Plus the biggest thing is the pleasure of doing the project with the wife and grandson.

The castle will be used for D&D miniature play for myself and my grandkids.

The building team:
My oldest grandson (12, years old-Colton), my wife, and myself.

Schedule:
Planned completion is set for the end of the coming weekend.

Model and plans:
For the basic model we picked a castle from (Pg. 18.) Castle Book II by Judges Guild and we plan to build it roughly similar to the one shown there.
Some changes were made for stability (See scan below).

As you can see from the scan, the castle on page 18, is a rectangle with an offset large square tower at each the four corners and a two-level entry area (Sally port) at the center of the main wall.

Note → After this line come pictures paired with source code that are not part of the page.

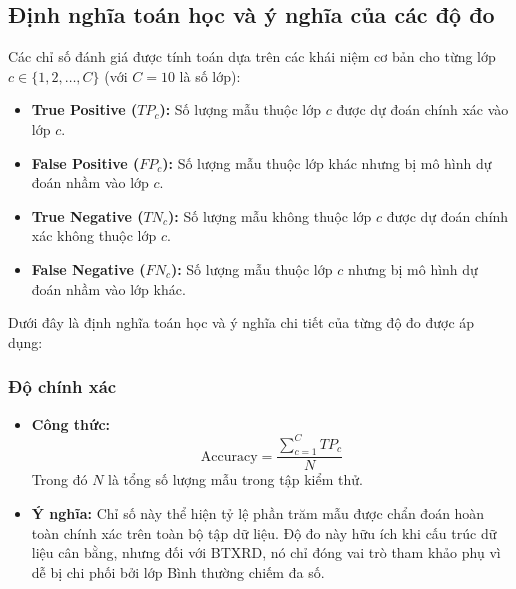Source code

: \subsection{Định nghĩa toán học và ý nghĩa của các độ đo}
Các chỉ số đánh giá được tính toán dựa trên các khái niệm cơ bản cho từng lớp $c \in \{1, 2, \dots, C\}$ (với $C = 10$ là số lớp):
\begin{itemize}
    \item \textbf{True Positive ($TP_c$):} Số lượng mẫu thuộc lớp $c$ được dự đoán chính xác vào lớp $c$.
    \item \textbf{False Positive ($FP_c$):} Số lượng mẫu thuộc lớp khác nhưng bị mô hình dự đoán nhầm vào lớp $c$.
    \item \textbf{True Negative ($TN_c$):} Số lượng mẫu không thuộc lớp $c$ được dự đoán chính xác không thuộc lớp $c$.
    \item \textbf{False Negative ($FN_c$):} Số lượng mẫu thuộc lớp $c$ nhưng bị mô hình dự đoán nhầm vào lớp khác.
\end{itemize}

Dưới đây là định nghĩa toán học và ý nghĩa chi tiết của từng độ đo được áp dụng:

\subsubsection{Độ chính xác}
\begin{itemize}
    \item \textbf{Công thức:}
    \begin{equation}
        \text{Accuracy} = \frac{\sum_{c=1}^{C} TP_c}{N}
    \end{equation}
    Trong đó $N$ là tổng số lượng mẫu trong tập kiểm thử.
    \item \textbf{Ý nghĩa:} Chỉ số này thể hiện tỷ lệ phần trăm mẫu được chẩn đoán hoàn toàn chính xác trên toàn bộ tập dữ liệu. Độ đo này hữu ích khi cấu trúc dữ liệu cân bằng, nhưng đối với BTXRD, nó chỉ đóng vai trò tham khảo phụ vì dễ bị chi phối bởi lớp Bình thường chiếm đa số.
\end{itemize}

Our castle will be square with the towers flush with the outer walls.

We plan to try to make some of the keep/castle modular so that we can lift off some roofs and some floors to place minis inside, such as inside the towers, barracks, the main building, the armory, and the winch room/sally port.

Dimensions, and individual elements:
The base will be a light but sturdy 3/8 inch single sheet of wood, 24" x 24".

The outer walls of the castle will be made of light wood, and will be 24" x 24" and about 5 inches tall.
There will be a 2-1/2 inch wide wood walkway around the outer walls, except at each tower and the sally port.
(The sketch indicates a 3 inch walkway, but the wood is 2-1/2 inches wide)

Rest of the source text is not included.